§ **Task**
Reproduce all of the entries character for character, while leaving out any pictures they contain.

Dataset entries
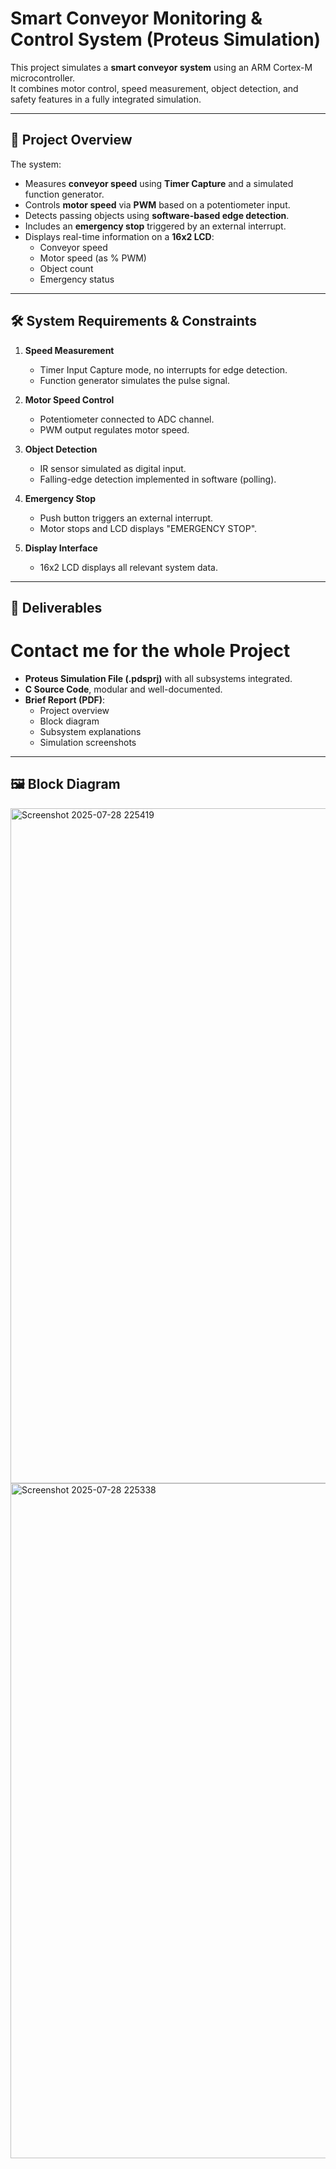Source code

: # Smart Conveyor Monitoring & Control System (Proteus Simulation)

This project simulates a **smart conveyor system** using an ARM Cortex-M microcontroller.  
It combines motor control, speed measurement, object detection, and safety features in a fully integrated simulation.

---

## 📝 Project Overview

The system:

- Measures **conveyor speed** using **Timer Capture** and a simulated function generator.
- Controls **motor speed** via **PWM** based on a potentiometer input.
- Detects passing objects using **software-based edge detection**.
- Includes an **emergency stop** triggered by an external interrupt.
- Displays real-time information on a **16x2 LCD**:
  - Conveyor speed
  - Motor speed (as % PWM)
  - Object count
  - Emergency status

---

## 🛠️ System Requirements & Constraints

1. **Speed Measurement**
   - Timer Input Capture mode, no interrupts for edge detection.
   - Function generator simulates the pulse signal.

2. **Motor Speed Control**
   - Potentiometer connected to ADC channel.
   - PWM output regulates motor speed.

3. **Object Detection**
   - IR sensor simulated as digital input.
   - Falling-edge detection implemented in software (polling).

4. **Emergency Stop**
   - Push button triggers an external interrupt.
   - Motor stops and LCD displays "EMERGENCY STOP".

5. **Display Interface**
   - 16x2 LCD displays all relevant system data.

---

## 📂 Deliverables
# Contact me for the whole Project 
- **Proteus Simulation File (.pdsprj)** with all subsystems integrated.
- **C Source Code**, modular and well-documented.
- **Brief Report (PDF)**:
  - Project overview
  - Block diagram
  - Subsystem explanations
  - Simulation screenshots

---

## 🖼️ Block Diagram
<img width="1920" height="1080" alt="Screenshot 2025-07-28 225419" src="https://github.com/user-attachments/assets/46e23da0-5754-481e-9fb7-ea8f285db8f2" />
<img width="1920" height="1080" alt="Screenshot 2025-07-28 225338" src="https://github.com/user-attachments/assets/a13688d6-e4a7-42c6-8b87-4b8ec6e4035b" />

§ **Answer box**
Source code

: # Smart Conveyor Monitoring & Control System (Proteus Simulation)

This project simulates a **smart conveyor system** using an ARM Cortex-M microcontroller.  
It combines motor control, speed measurement, object detection, and safety features in a fully integrated simulation.

---

## 📝 Project Overview

The system:

- Measures **conveyor speed** using **Timer Capture** and a simulated function generator.
- Controls **motor speed** via **PWM** based on a potentiometer input.
- Detects passing objects using **software-based edge detection**.
- Includes an **emergency stop** triggered by an external interrupt.
- Displays real-time information on a **16x2 LCD**:
  - Conveyor speed
  - Motor speed (as % PWM)
  - Object count
  - Emergency status

---

## 🛠️ System Requirements & Constraints

1. **Speed Measurement**
   - Timer Input Capture mode, no interrupts for edge detection.
   - Function generator simulates the pulse signal.

2. **Motor Speed Control**
   - Potentiometer connected to ADC channel.
   - PWM output regulates motor speed.

3. **Object Detection**
   - IR sensor simulated as digital input.
   - Falling-edge detection implemented in software (polling).

4. **Emergency Stop**
   - Push button triggers an external interrupt.
   - Motor stops and LCD displays "EMERGENCY STOP".

5. **Display Interface**
   - 16x2 LCD displays all relevant system data.

---

## 📂 Deliverables
# Contact me for the whole Project 
- **Proteus Simulation File (.pdsprj)** with all subsystems integrated.
- **C Source Code**, modular and well-documented.
- **Brief Report (PDF)**:
  - Project overview
  - Block diagram
  - Subsystem explanations
  - Simulation screenshots

---

## 🖼️ Block Diagram
<img width="1920" height="1080" alt="Screenshot 2025-07-28 225419" src="https://github.com/user-attachments/assets/46e23da0-5754-481e-9fb7-ea8f285db8f2" />
<img width="1920" height="1080" alt="Screenshot 2025-07-28 225338" src="https://github.com/user-attachments/assets/a13688d6-e4a7-42c6-8b87-4b8ec6e4035b" />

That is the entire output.